With the likes of LeBron James and Carmelo Anthony hitting the open market, the 2014 NBA free agency promised to be one of the best in recent memory. Teams have completed a myriad of deals over the years, all in hopes of being able to position themselves to make a huge splash this summer.
While there is still plenty of business to be done with the players such as Eric Bledsoe and Greg Monroe still available, at least we know where most of the big names will be playing their basketball next season. And we now have a fairly good idea what all 30 teams in the association will look like.
So with that said who benefited most from the free agency frenzy?
By a country mile, the Cavs are easily the biggest winners. In fact the whole summer has been great. LeBron James came home; Kyrie Irving signed a five-year extension; and they selected Andrew Wiggins with the first overall pick in the draft (their third in four years).
Amazingly, though, things could still be better.
Cleveland is the front runner to land the Minnesota Timberwolves’ want-away star, Kevin Love. And in Wiggins, they have the marquee bargaining chip to tempt the Wolves into a trade.
Plus, Love is also interested in staying for the long-haul. Safe to say things are looking up in Cleveland.
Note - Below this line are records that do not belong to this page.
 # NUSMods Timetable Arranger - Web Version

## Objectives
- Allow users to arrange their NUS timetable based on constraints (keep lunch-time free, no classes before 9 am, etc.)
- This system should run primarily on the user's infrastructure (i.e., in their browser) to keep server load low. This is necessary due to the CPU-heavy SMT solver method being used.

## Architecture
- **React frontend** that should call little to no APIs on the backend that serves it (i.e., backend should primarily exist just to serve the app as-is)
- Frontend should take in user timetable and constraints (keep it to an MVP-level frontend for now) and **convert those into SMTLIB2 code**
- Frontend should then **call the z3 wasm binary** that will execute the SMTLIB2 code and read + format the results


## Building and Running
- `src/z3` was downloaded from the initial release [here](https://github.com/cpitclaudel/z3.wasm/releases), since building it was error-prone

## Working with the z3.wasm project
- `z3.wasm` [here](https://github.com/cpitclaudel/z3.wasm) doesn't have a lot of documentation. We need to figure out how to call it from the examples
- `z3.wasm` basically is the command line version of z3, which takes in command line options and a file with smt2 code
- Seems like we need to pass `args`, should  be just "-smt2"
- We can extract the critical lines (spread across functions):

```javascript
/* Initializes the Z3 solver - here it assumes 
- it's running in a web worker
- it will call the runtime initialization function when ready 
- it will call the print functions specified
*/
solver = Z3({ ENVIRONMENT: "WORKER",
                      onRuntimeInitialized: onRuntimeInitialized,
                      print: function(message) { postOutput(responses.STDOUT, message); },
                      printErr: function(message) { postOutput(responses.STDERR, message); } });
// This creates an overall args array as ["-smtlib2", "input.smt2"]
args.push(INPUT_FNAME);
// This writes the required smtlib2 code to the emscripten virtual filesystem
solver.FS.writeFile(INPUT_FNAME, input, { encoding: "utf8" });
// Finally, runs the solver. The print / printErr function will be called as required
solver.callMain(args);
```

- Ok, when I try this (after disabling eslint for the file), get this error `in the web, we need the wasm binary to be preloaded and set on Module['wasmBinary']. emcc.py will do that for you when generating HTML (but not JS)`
The Houston Rockets found a diamond in the rough with the 38th pick in the 2011 NBA Draft. The Florida product averaged 9.5points per game in his rookie year. But from his sophomore season onwards, that figure fluctuated to 15.5 and 16.6points in the third year.
And yet, because he was selected in the second round and his rookie scale contract, his base salary was only $850thousand and peaked at just over $925thousand.
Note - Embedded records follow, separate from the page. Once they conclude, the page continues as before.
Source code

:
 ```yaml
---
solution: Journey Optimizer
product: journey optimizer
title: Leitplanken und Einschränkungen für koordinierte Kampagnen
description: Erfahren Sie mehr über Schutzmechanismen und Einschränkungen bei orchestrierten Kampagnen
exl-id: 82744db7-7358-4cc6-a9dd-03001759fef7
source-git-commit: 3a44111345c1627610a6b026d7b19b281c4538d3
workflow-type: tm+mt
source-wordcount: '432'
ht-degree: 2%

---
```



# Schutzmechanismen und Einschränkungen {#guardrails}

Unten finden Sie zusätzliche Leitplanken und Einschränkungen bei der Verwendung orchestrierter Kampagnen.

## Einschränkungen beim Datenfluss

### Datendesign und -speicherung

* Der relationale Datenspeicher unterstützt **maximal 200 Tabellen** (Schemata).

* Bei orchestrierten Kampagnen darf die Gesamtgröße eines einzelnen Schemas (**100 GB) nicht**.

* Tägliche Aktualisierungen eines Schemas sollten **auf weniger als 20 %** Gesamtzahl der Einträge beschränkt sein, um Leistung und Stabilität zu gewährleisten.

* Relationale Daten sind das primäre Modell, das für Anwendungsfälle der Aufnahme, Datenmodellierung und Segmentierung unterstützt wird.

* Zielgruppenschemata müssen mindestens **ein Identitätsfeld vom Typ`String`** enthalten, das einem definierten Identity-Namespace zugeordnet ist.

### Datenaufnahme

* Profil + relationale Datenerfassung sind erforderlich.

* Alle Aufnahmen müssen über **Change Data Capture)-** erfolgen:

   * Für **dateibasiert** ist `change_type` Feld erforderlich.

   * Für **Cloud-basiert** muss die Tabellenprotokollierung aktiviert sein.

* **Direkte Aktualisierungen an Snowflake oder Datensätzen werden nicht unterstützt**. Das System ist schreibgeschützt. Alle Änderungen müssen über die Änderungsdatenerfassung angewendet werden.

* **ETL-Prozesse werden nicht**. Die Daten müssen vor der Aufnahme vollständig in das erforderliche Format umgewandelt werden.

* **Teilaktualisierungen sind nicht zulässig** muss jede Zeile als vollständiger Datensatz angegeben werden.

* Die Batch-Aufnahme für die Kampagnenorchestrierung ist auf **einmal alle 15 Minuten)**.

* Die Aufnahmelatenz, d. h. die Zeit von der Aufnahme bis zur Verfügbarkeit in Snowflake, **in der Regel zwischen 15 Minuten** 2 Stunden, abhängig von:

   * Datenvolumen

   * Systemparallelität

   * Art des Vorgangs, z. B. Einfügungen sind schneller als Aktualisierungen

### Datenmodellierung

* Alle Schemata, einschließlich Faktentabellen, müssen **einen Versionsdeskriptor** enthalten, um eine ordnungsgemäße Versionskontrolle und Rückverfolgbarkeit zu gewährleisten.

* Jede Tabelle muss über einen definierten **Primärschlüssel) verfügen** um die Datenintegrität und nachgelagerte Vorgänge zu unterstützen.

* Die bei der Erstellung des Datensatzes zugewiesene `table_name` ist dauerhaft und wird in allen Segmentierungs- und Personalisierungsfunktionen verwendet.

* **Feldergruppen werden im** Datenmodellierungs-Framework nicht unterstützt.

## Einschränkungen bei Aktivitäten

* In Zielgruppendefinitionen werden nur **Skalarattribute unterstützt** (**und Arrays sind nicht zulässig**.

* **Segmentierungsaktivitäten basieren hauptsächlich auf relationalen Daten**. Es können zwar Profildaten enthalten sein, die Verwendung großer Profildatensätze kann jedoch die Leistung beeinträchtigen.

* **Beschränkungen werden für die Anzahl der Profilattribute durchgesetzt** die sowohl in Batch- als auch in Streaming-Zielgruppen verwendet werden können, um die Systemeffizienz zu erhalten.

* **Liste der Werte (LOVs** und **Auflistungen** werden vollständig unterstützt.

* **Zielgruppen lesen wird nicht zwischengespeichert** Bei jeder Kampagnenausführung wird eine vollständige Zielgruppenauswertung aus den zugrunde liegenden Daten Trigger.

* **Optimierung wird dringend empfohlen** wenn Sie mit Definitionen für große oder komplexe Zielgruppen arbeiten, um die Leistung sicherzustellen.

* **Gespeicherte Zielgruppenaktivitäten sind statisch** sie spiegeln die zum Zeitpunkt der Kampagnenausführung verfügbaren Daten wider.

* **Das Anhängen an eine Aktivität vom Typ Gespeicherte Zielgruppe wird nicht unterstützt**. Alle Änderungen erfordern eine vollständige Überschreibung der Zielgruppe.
This summer, however, he signed a whooping three-year £45million contract with the Dallas Mavericks. Talk about a huge pay rise.
New York Knicks
At this very moment, the New York Knicks are pretty bad – verging on awful. Put it this way: they had the arguably the best scorer in the NBA last season in Anthony, a player two years removed from being named the NBA’s Sixth Man of the Year in J.R Smith, yet even with all that talent (it’s a heck of a lot more than what others have) at their disposal, they failed to make it into the playoffs in the woeful Eastern Conference in 2013-14.
After such a bad season, it’s no wonder Anthony genuinely considered leaving.
Nonetheless, he opted to stay in the Big Apple for the “championships prospects” and apparently the $129million contract had nothing to do with his decision.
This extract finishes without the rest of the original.